CapabilityCPUEngineGPUEngineROCmEngineOpenCLEngine
Core Engine[T]FullFullPartialPartial
FusedRMSNormerYes
FusedAddRMSNormProviderYes
FusedNormAddProviderYes
FusedScaledSoftmaxProviderYes
FusedRoPEProviderYes
FusedSwiGLUProviderYes
FusedQKNormRoPEProviderYes
FP16ToF32ConverterYes
TransposeBMatMulerYes
W4A16MatMulerYes (planned)
StreamProviderYes
GPUStreamAccessorYes
PoolResetterYes
WeightUploaderYes
GPUArgmaxerYes
PagedGQAerYes
EngineWithFP8 (proposed)Implicit
EngineWithPagedKV (proposed)Partial
EngineWithBF16 (proposed)Implicit

Recommendations Before v1.0 Freeze#

1. Consolidate Sum and ReduceSum#

Sum and ReduceSum have identical signatures and overlapping semantics. For v1.0 clarity, either:

  • Option A: Remove ReduceSum, keep Sum (fewer methods, simpler).
  • Option B: Differentiate clearly in docs.

Recommendation: Option A. One method, one name.

2. Make FusedRMSNormer Generic#

FusedRMSNormer is the only fused interface that uses concrete float32 instead of the generic [T tensor.Numeric] pattern used by all other fused providers. This inconsistency should be resolved.

3. Formalize FP8 as an Extension Interface#

FP8 MatMul dispatch currently happens via storage-type inspection deep inside GPUEngine.MatMul. Extracting it into EngineWithFP8 would make FP8 capability explicitly discoverable.

4. Add Close() error to Engine[T]#

GPU engines hold device memory (arena, scratchpads, BLAS handles). There is no standard way to release these resources. Adding Close() error to the core interface would enable deterministic cleanup.

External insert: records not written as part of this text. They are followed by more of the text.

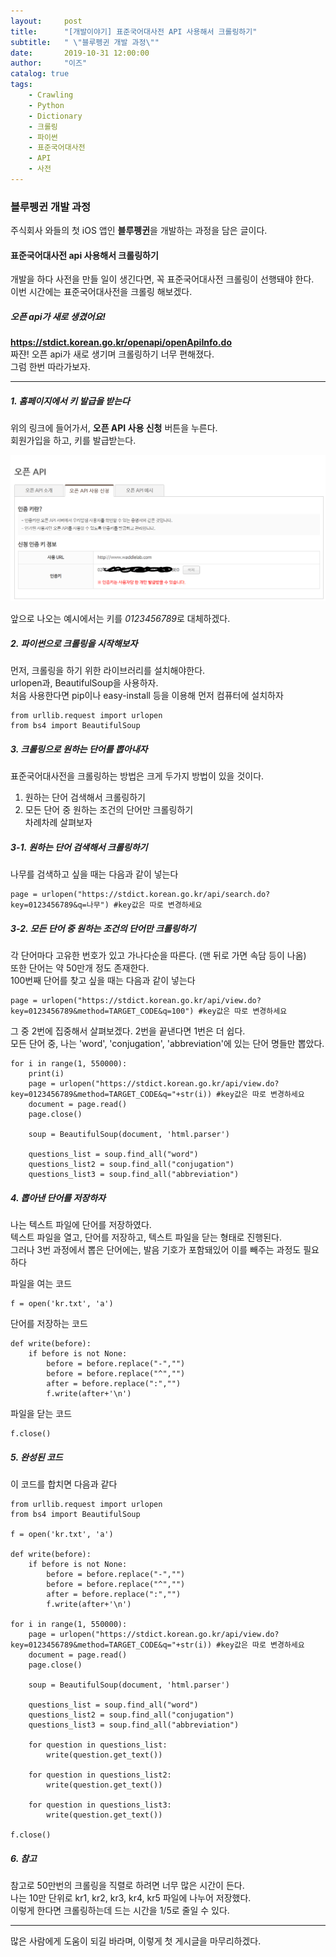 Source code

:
 ```yaml
---
layout:     post
title:      "[개발이야기] 표준국어대사전 API 사용해서 크롤링하기"
subtitle:   " \"블루펭귄 개발 과정\""
date:       2019-10-31 12:00:00
author:     "이즈"
catalog: true
tags:
    - Crawling
    - Python
    - Dictionary
    - 크롤링
    - 파이썬
    - 표준국어대사전
    - API
    - 사전
---
```


### 블루펭귄 개발 과정

주식회사 와들의 첫 iOS 앱인 **블루펭귄**을 개발하는 과정을 담은 글이다.
  
#### 표준국어대사전 api 사용해서 크롤링하기  

개발을 하다 사전을 만들 일이 생긴다면, 꼭 표준국어대사전 크롤링이 선행돼야 한다.  
이번 시간에는 표준국어대사전을 크롤링 해보겠다.  

##### 오픈 api가 새로 생겼어요!  
**https://stdict.korean.go.kr/openapi/openApiInfo.do**  
짜쟌! 오픈 api가 새로 생기며 크롤링하기 너무 편해졌다.  
그럼 한번 따라가보자.  


* * *

##### 1. 홈페이지에서 키 발급을 받는다  
위의 링크에 들어가서, **오픈 API 사용 신청** 버튼을 누른다.   
회원가입을 하고, 키를 발급받는다.  

<img class="shadow" width="600" src="/img/01-key-image.png" alt="키를 발급받은 사진"/>

앞으로 나오는 예시에서는 키를 *0123456789*로 대체하겠다.  

##### 2. 파이썬으로 크롤링을 시작해보자  
먼저, 크롤링을 하기 위한 라이브러리를 설치해야한다.   
urlopen과, BeautifulSoup을 사용하자.   
처음 사용한다면 pip이나 easy-install 등을 이용해 먼저 컴퓨터에 설치하자   


```
from urllib.request import urlopen   
from bs4 import BeautifulSoup
```

##### 3. 크롤링으로 원하는 단어를 뽑아내자  
표준국어대사전을 크롤링하는 방법은 크게 두가지 방법이 있을 것이다.  
1) 원하는 단어 검색해서 크롤링하기  
2) 모든 단어 중 원하는 조건의 단어만 크롤링하기  
차례차례 살펴보자  

##### 3-1. 원하는 단어 검색해서 크롤링하기  
나무를 검색하고 싶을 때는 다음과 같이 넣는다  
 
```
page = urlopen("https://stdict.korean.go.kr/api/search.do?key=0123456789&q=나무") #key값은 따로 변경하세요
```

##### 3-2. 모든 단어 중 원하는 조건의 단어만 크롤링하기  
각 단어마다 고유한 번호가 있고 가나다순을 따른다. (맨 뒤로 가면 속담 등이 나옴)  
또한 단어는 약 50만개 정도 존재한다.  
100번째 단어를 찾고 싶을 때는 다음과 같이 넣는다  

```
page = urlopen("https://stdict.korean.go.kr/api/view.do?key=0123456789&method=TARGET_CODE&q=100") #key값은 따로 변경하세요
```

그 중 2번에 집중해서 살펴보겠다. 2번을 끝낸다면 1번은 더 쉽다.  
모든 단어 중, 나는 'word', 'conjugation', 'abbreviation'에 있는 단어 명들만 뽑았다.  
 
```
for i in range(1, 550000):
    print(i)
    page = urlopen("https://stdict.korean.go.kr/api/view.do?key=0123456789&method=TARGET_CODE&q="+str(i)) #key값은 따로 변경하세요
    document = page.read()
    page.close()

    soup = BeautifulSoup(document, 'html.parser')

    questions_list = soup.find_all("word")
    questions_list2 = soup.find_all("conjugation")
    questions_list3 = soup.find_all("abbreviation")
```

##### 4. 뽑아낸 단어를 저장하자  
나는 텍스트 파일에 단어를 저장하였다.  
텍스트 파일을 열고, 단어를 저장하고, 텍스트 파일을 닫는 형태로 진행된다.  
그러나 3번 과정에서 뽑은 단어에는, 발음 기호가 포함돼있어 이를 빼주는 과정도 필요하다  

파일을 여는 코드  
```
f = open('kr.txt', 'a')
```

단어를 저장하는 코드  
```
def write(before):
    if before is not None:        
        before = before.replace("-","")
        before = before.replace("^","")
        after = before.replace(":","")
        f.write(after+'\n')
```

파일을 닫는 코드  
```
f.close()
```

##### 5. 완성된 코드  
이 코드를 합치면 다음과 같다  

```
from urllib.request import urlopen
from bs4 import BeautifulSoup

f = open('kr.txt', 'a')

def write(before):
    if before is not None:        
        before = before.replace("-","")
        before = before.replace("^","")
        after = before.replace(":","")
        f.write(after+'\n')

for i in range(1, 550000):
    page = urlopen("https://stdict.korean.go.kr/api/view.do?key=0123456789&method=TARGET_CODE&q="+str(i)) #key값은 따로 변경하세요
    document = page.read()
    page.close()

    soup = BeautifulSoup(document, 'html.parser')

    questions_list = soup.find_all("word")
    questions_list2 = soup.find_all("conjugation")
    questions_list3 = soup.find_all("abbreviation")

    for question in questions_list:
        write(question.get_text())
        
    for question in questions_list2:
        write(question.get_text())
        
    for question in questions_list3:
        write(question.get_text())

f.close()
```

##### 6. 참고  
참고로 50만번의 크롤링을 직렬로 하려면 너무 많은 시간이 든다.  
나는 10만 단위로 kr1, kr2, kr3, kr4, kr5 파일에 나누어 저장했다.  
이렇게 한다면 크롤링하는데 드는 시간을 1/5로 줄일 수 있다.  

* * *

많은 사람에게 도움이 되길 바라며, 이렇게 첫 게시글을 마무리하겠다.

5. Standardize dst ... Optional Output Pattern#

All 21 methods that return (*Tensor, error) accept a variadic dst parameter for in-place output. The convention should be documented:

  • If dst[0] is non-nil, the result is written into it (shape must match).
  • If dst is empty or dst[0] is nil, a new tensor is allocated.
  • Implementations must not read from dst[0] (it may contain stale data).

Compatibility Contract#

Once frozen at v1.0:

  1. No method removals from Engine[T].
  2. No signature changes to existing methods.
  3. New methods require a new extension interface (not added to core).
  4. Extension interfaces may be added freely in minor versions.
  5. Behavioral changes (e.g., broadcasting rules) require an ADR.

EngineProxy Compatibility#

EngineProxy[T] wraps Engine[T] and forwards all 36 core methods. It also exposes proxy methods for key extension interfaces:

  • FusedRMSNormGPU — delegates to FusedRMSNormer
  • GPUFusedAddRMSNorm — delegates to FusedAddRMSNormProvider[T]
  • MatMulTransposeB — delegates to TransposeBMatMuler[T] (with fallback)
  • ResetPool — delegates to PoolResetter
  • ArenaUsedBytes / SetArenaResetFloor — delegates via ad-hoc assertions

The proxy also implements TraceRecorder[T] integration for computation graph tracing (used by graph.CompileTraced).

Any new extension interface added post-freeze should include an EngineProxy delegation method if it needs to be visible through traced execution.